Brasile, primo esportatore di carne bovina
Come riporta Bbc Future, il Brasile costituisce il principale esportatore mondiale di carne bovina – cibo ad alto contenuto di carbonio – soddisfacendo quasi il 20 per cento del fabbisogno globale (si stima che oggi ne vengano prodotte 72 milioni di tonnellate all’anno). Una simile mole ha un inevitabile riflesso della medaglia. Ogni mucca, infatti, produce annualmente tra i 70 e i 120 chilogrammi di metano, potente gas serra che intrappola il calore nell’atmosfera. Essendo il paese affetto anche da una massiccia attività di deforestazione, gli esperti sudamericani hanno realizzato un progetto capace di ridurre le emissioni e, al contempo, aumentare il numero degli alberi.
Per risultati ottimali servono 350 alberi per ettaro
Gli scienziati ritengono che il numero ottimale di piante per ettaro oscilli tra le 250 e le 350. In una simile quantità, gli eucalipto svolgono al meglio il loro compito e rimangono sostenibili economicamente per le aziende agricole brasiliane. Producono, inoltre, 25 metri cubi di legno per ettaro all’anno. Gli alberi intrappolano fino a cinque tonnellate di carbonio (elemento chimico contenuto nel metano), l’equivalente delle emissioni di dodici bovini adulti. Piantati a distanza di due metri, occupano una porzione pari al 15 per cento di ogni ettaro.
Il team, guidato da Roberto Giolo de Almeida, ha scoperto che i campi, così organizzati, possono sostenere fino al doppio del bestiame.

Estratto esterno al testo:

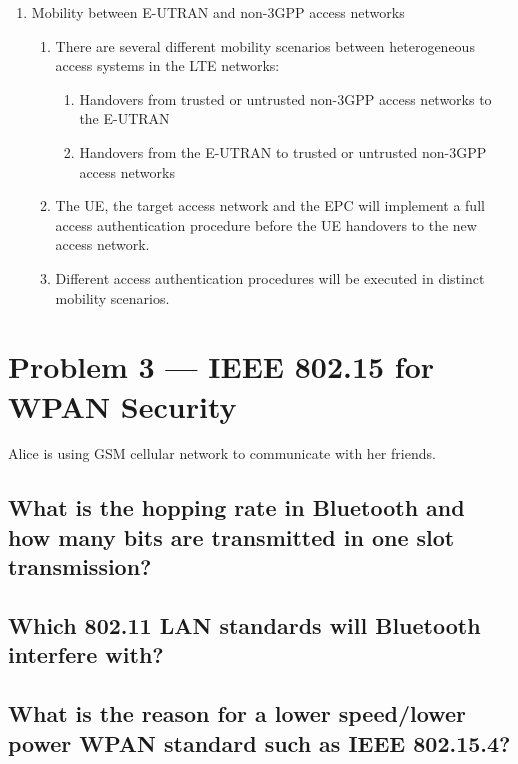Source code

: \documentclass[a4paper]{report}
\begin{document}
\begin{enumerate}
\begin{enumerate}
\begin{enumerate}
\begin{enumerate}
            \end{enumerate}
        \end{enumerate}
    \item Mobility between E-UTRAN and non-3GPP access networks
        \begin{enumerate}
        \item There are several different mobility scenarios between heterogeneous access systems in the LTE networks:
            \begin{enumerate}
            \item Handovers from trusted or untrusted non-3GPP access networks to the E-UTRAN
            \item Handovers from the E-UTRAN to trusted or untrusted non-3GPP access networks
            \end{enumerate}
        \item The UE, the target access network and the EPC will implement a full access authentication procedure before
                 the UE handovers to the new access network.
        \item Different access authentication procedures will be executed in distinct mobility scenarios.
        \end{enumerate}
    \end{enumerate}
\end{enumerate}

\section{Problem 3 --- IEEE 802.15 for WPAN Security}

Alice is using GSM cellular network to communicate with her friends.

\subsection{What is the hopping rate in Bluetooth and how many bits are
            transmitted in one slot transmission?}


\subsection{Which 802.11 LAN standards will Bluetooth interfere with?}


\subsection{What is the reason for a lower speed/lower power WPAN standard
            such as IEEE 802.15.4?}
\end{document}

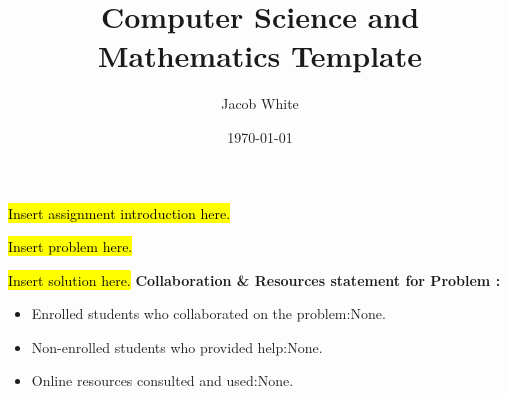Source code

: \documentclass{article}
\title{Computer Science and Mathematics Template}
\author{Jacob White}
\date{\today}
\begin{document}
\maketitle

\noindent \hl{Insert assignment introduction here.}

\begin{problem} 
    \hl{Insert problem here.}
\end{problem}
\begin{solution}
    \hl{Insert solution here.}
    \vfill
    \noindent \textbf{Collaboration \& Resources statement for Problem \theproblem:}
    \begin{itemize}
        \item Enrolled students who collaborated on the problem:\space None.
        \item Non-enrolled students who provided help:\space None.
        \item Online resources consulted and used:\space None.
    \end{itemize}
\end{solution}
\end{document}
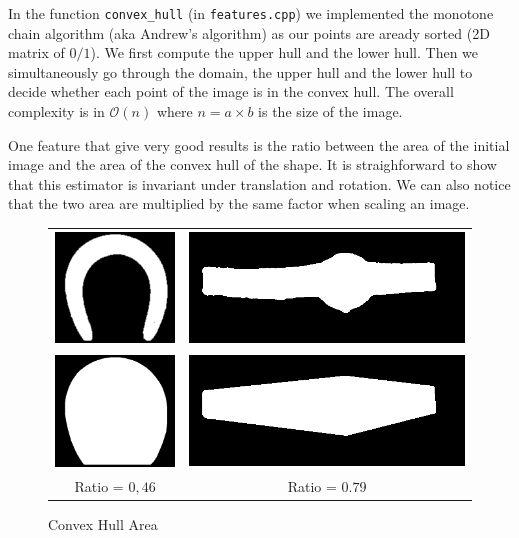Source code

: \documentclass[a4paper, 11pt]{article}
\begin{document}
\medskip In the function \verb|convex_hull| (in \verb|features.cpp|) we implemented the monotone chain algorithm (aka Andrew's algorithm) as our points are aready sorted (2D matrix of $0/1$). We first compute the upper hull and the lower hull.
Then we simultaneously go through the domain, the upper hull and the lower hull to decide whether each point of the image is in the convex hull. The overall complexity is in $\mathcal O(n)$ where $n=a \times b$ is the size of the image.

\medskip One feature that give very good results is the ratio between the area of the initial image and the area of the convex hull of the shape. It is straighforward to show that this estimator is invariant under translation and rotation. We can also notice that the two area are multiplied by the same factor when scaling an image.

\begin{figure}[h!]
\centering
\begin{tabular}{c@{~}c}
\includegraphics[height=3cm]{horseshoe.png} &
\includegraphics[height=3cm]{watch.png} \\
\includegraphics[height=3cm]{horseshoe-convex.png} &
\includegraphics[height=3cm]{watch-convex.png} \\
Ratio = $0,46$ & Ratio = $0.79$
\end{tabular}
\caption{Convex Hull Area}
\end{figure}
\end{document}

Le mucche, inoltre, ingrassano più velocemente: oltre a una migliore alimentazione, trovano sollievo nell’ombra offerta dalla vegetazione, che permette loro di sfuggire al caldo intenso. Un animale allevato in un simile pascolo può raggiungere i 250 chilogrammi di peso nell’arco di due anni. Ciò incrementa la produttività del 30 per cento rispetto al normale. Ne deriva, poi, che le mucche, trascorrendo meno tempo al pascolo prima della macellazione, emettono minori quantità di metano.
La riconversione degli alberi più vecchi
Anche gli alberi avranno un ricambio frequente. La crescita rapida della pianta di origini australiane consente l’abbattimento degli esemplari più vecchi – destinando il legname per la costruzione di case e mobilio – e la sostituzione con altra vegetazione più giovane. «Sfruttando il legname nell’edilizia, due terzi del carbonio intrappolati dall’eucalipto rimarranno lontani dall’atmosfera per centinaia di anni», afferma Richard Eckard, professore di agricoltura sostenibile presso l’Università di Melbourne.
Non solo alberi di eucalipto, in futuro il pino brasiliano
Non solo eucalipto comunque. Un progetto chiamato Native Carbon Stamp sta indagando sulla possibilità che altri alberi possano un giorno essere utilizzati allo stesso modo. E nel sud dello Stato, un esperimento in corso mira a sfruttare l’Araucaria angustifolia (pino brasiliano). «La combinazione fra animali e alberi non ha una sola ricetta», afferma l’agronoma Claudete Reisdorfer Lang, professoressa all’Università Federale di Paraná, in Brasile, che guida l’esperimento sul pino. «Dipende tutto dall’integrazione tra colture, alberi e animali, nonché dal modo in cui le stesse si integrano fra loro». Tra i vantaggi, ci sarebbe anche «la rotazione delle colture e la limitazione degli input chimici sul raccolto», come spiega Julie Ryschawy dell’Istituto Nazionale Francese di Agronomia. «Presenta diversi vantaggi, in quanto sostiene la biodiversità e limita le malattie del bestiame».
Una strada ancora lunga da percorrere
Tuttavia, ci sono alcuni ostacoli da superare prima che i sistemi ibridi come quelli usati da Embrapa possano prendere decisamente piede, inclusa la resistenza degli agricoltori. «Molti di loro sono specializzati in monocolture, redditizie a breve termine, ma insostenibili nel lungo periodo», dice ancora Lang. Come sostiene Edegar de Oliveira Rosa, direttore della conservazione e ripristino degli ecosistemi del Wwf-Brasile, si tratta di una «sfida enorme», in quanto bisogna considerare i costi iniziali, che il settore dell’allevamento potrebbe essere riluttante ad assumersi.